The Blue Label Telecoms board and management "are extremely disappointed in the performance of Cell C" and have written down the value of its entire investment in Cell C to zero.
This is according to Blue Label's 2019 Integrated Annual Report published this week.
In August 2017 Blue Label Telecoms bought a 45% stake in Cell C for R5.5 billion (US$364 million). This was part of Cell C's long-awaited recapitalization, but it has not been smooth sailing since then.
In September Cell C reported a massive loss of R8 billion ($530 million) for its financial year that ended May 31, after South Africa's number three mobile operator had already alerted the market to its "financial and other challenges" back in July. (See Cell C Puts Brave Face on Massive Loss and Cell C Opens Up About Financial Challenges.)
"The board and executive management are acutely aware of the destruction of shareholder value caused primarily by our investment in Cell C. Together with Cell C's trading loss and further impairment of its property, plant and equipment and an impairment of our own investment, Blue Label recorded a net loss related to Cell C of more than R6 billion," independent non-executive chairman Larry Nestadt said in his chairman's report.

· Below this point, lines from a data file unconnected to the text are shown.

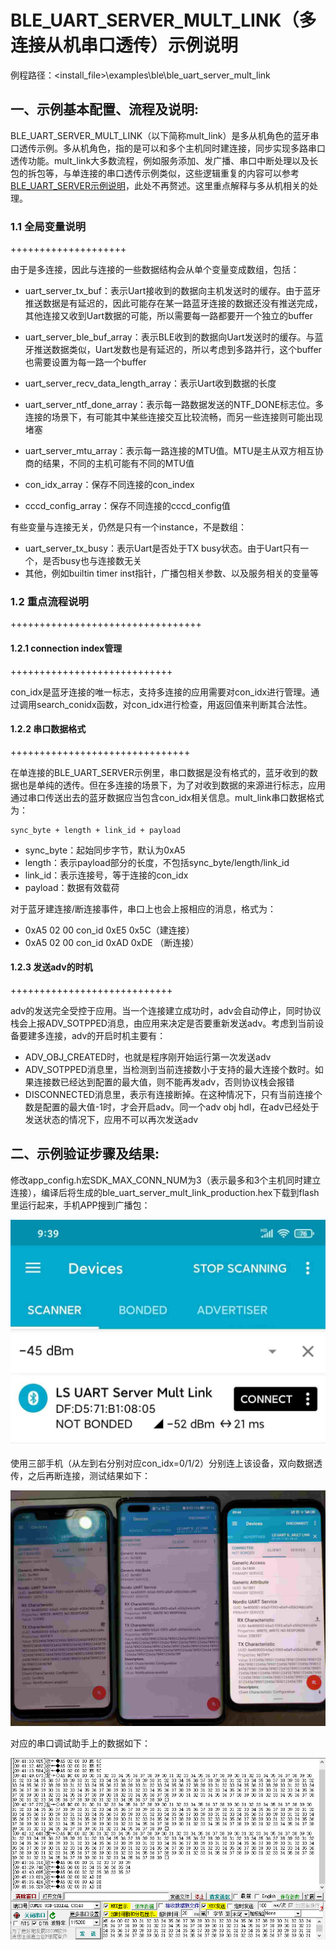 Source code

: # BLE_UART_SERVER_MULT_LINK（多连接从机串口透传）示例说明

例程路径：<install_file>\examples\ble\ble_uart_server_mult_link

一、示例基本配置、流程及说明:
--------------------------------
BLE_UART_SERVER_MULT_LINK（以下简称mult_link）是多从机角色的蓝牙串口透传示例。多从机角色，指的是可以和多个主机同时建连接，同步实现多路串口透传功能。mult_link大多数流程，例如服务添加、发广播、串口中断处理以及长包的拆包等，与单连接的串口透传示例类似，这些逻辑重复的内容可以参考[BLE_UART_SERVER示例说明](./ble_uart_server.md)，此处不再赘述。这里重点解释与多从机相关的处理。

### 1.1 全局变量说明

++++++++++++++++++++

由于是多连接，因此与连接的一些数据结构会从单个变量变成数组，包括：

- uart_server_tx_buf：表示Uart接收到的数据向主机发送时的缓存。由于蓝牙推送数据是有延迟的，因此可能存在某一路蓝牙连接的数据还没有推送完成，其他连接又收到Uart数据的可能，所以需要每一路都要开一个独立的buffer

- uart_server_ble_buf_array：表示BLE收到的数据向Uart发送时的缓存。与蓝牙推送数据类似，Uart发数也是有延迟的，所以考虑到多路并行，这个buffer也需要设置为每一路一个buffer
- uart_server_recv_data_length_array：表示Uart收到数据的长度
- uart_server_ntf_done_array：表示每一路数据发送的NTF_DONE标志位。多连接的场景下，有可能其中某些连接交互比较流畅，而另一些连接则可能出现堵塞
- uart_server_mtu_array：表示每一路连接的MTU值。MTU是主从双方相互协商的结果，不同的主机可能有不同的MTU值
- con_idx_array：保存不同连接的con_index
- cccd_config_array：保存不同连接的cccd_config值

有些变量与连接无关，仍然是只有一个instance，不是数组：

- uart_server_tx_busy：表示Uart是否处于TX busy状态。由于Uart只有一个，是否busy也与连接数无关
- 其他，例如builtin timer inst指针，广播包相关参数、以及服务相关的变量等

### 1.2 重点流程说明

+++++++++++++++++++++++++++++++++

#### 1.2.1 connection index管理

++++++++++++++++++++++++++++

con_idx是蓝牙连接的唯一标志，支持多连接的应用需要对con_idx进行管理。通过调用search_conidx函数，对con_idx进行检查，用返回值来判断其合法性。

#### 1.2.2 串口数据格式

+++++++++++++++++++++++++++++++

在单连接的BLE_UART_SERVER示例里，串口数据是没有格式的，蓝牙收到的数据也是单纯的透传。但在多连接的场景下，为了对收到数据的来源进行标志，应用通过串口传送出去的蓝牙数据应当包含con_idx相关信息。mult_link串口数据格式为：

```
sync_byte + length + link_id + payload
```

- sync_byte：起始同步字节，默认为0xA5
- length：表示payload部分的长度，不包括sync_byte/length/link_id
- link_id：表示连接号，等于连接的con_idx
- payload：数据有效载荷

对于蓝牙建连接/断连接事件，串口上也会上报相应的消息，格式为：

- 0xA5 02 00 con_id 0xE5 0x5C（建连接）
- 0xA5 02 00 con_id 0xAD 0xDE （断连接）

#### 1.2.3 发送adv的时机

++++++++++++++++++++++++++++

adv的发送完全受控于应用。当一个连接建立成功时，adv会自动停止，同时协议栈会上报ADV_SOTPPED消息，由应用来决定是否要重新发送adv。考虑到当前设备要建多连接，adv的开启时机主要有：

- ADV_OBJ_CREATED时，也就是程序刚开始运行第一次发送adv
- ADV_SOTPPED消息里，当检测到当前连接数小于支持的最大连接个数时。如果连接数已经达到配置的最大值，则不能再发adv，否则协议栈会报错
- DISCONNECTED消息里，表示有连接断掉。在这种情况下，只有当前连接个数是配置的最大值-1时，才会开启adv。同一个adv obj hdl，在adv已经处于发送状态的情况下，应用不可以再次发送adv

二、示例验证步骤及结果:
-------------------------
修改app_config.h宏SDK_MAX_CONN_NUM为3（表示最多和3个主机同时建立连接），编译后将生成的ble_uart_server_mult_link_production.hex下载到flash里运行起来，手机APP搜到广播包：

![](../../pics/ble_mult_link_adv.png)



使用三部手机（从左到右分别对应con_idx=0/1/2）分别连上该设备，双向数据透传，之后再断连接，测试结果如下：

![](../../pics/ble_mult_link_masters.png)

对应的串口调试助手上的数据如下：

![](../../pics/ble_mult_link_uart_data.png)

Nestadt said this was "the hardest Chairman's report I have had to write in my 25 years of serving on listed company boards."
Nestadt explained that the investment in Cell C was motivated by a defensive strategy of protecting higher margin business flow received from Cell C, the ability to extract synergistic savings and an opportunistic approach to investing in a distressed asset.
"The board were however concerned by the quantum of our investment in Cell C. We were very aware that we might be betting the farm," he said.
But the board's concerns were at the time overcome by the subsequent due diligence conducted by international experts, and the business plans and budgets presented by the then Cell C management team.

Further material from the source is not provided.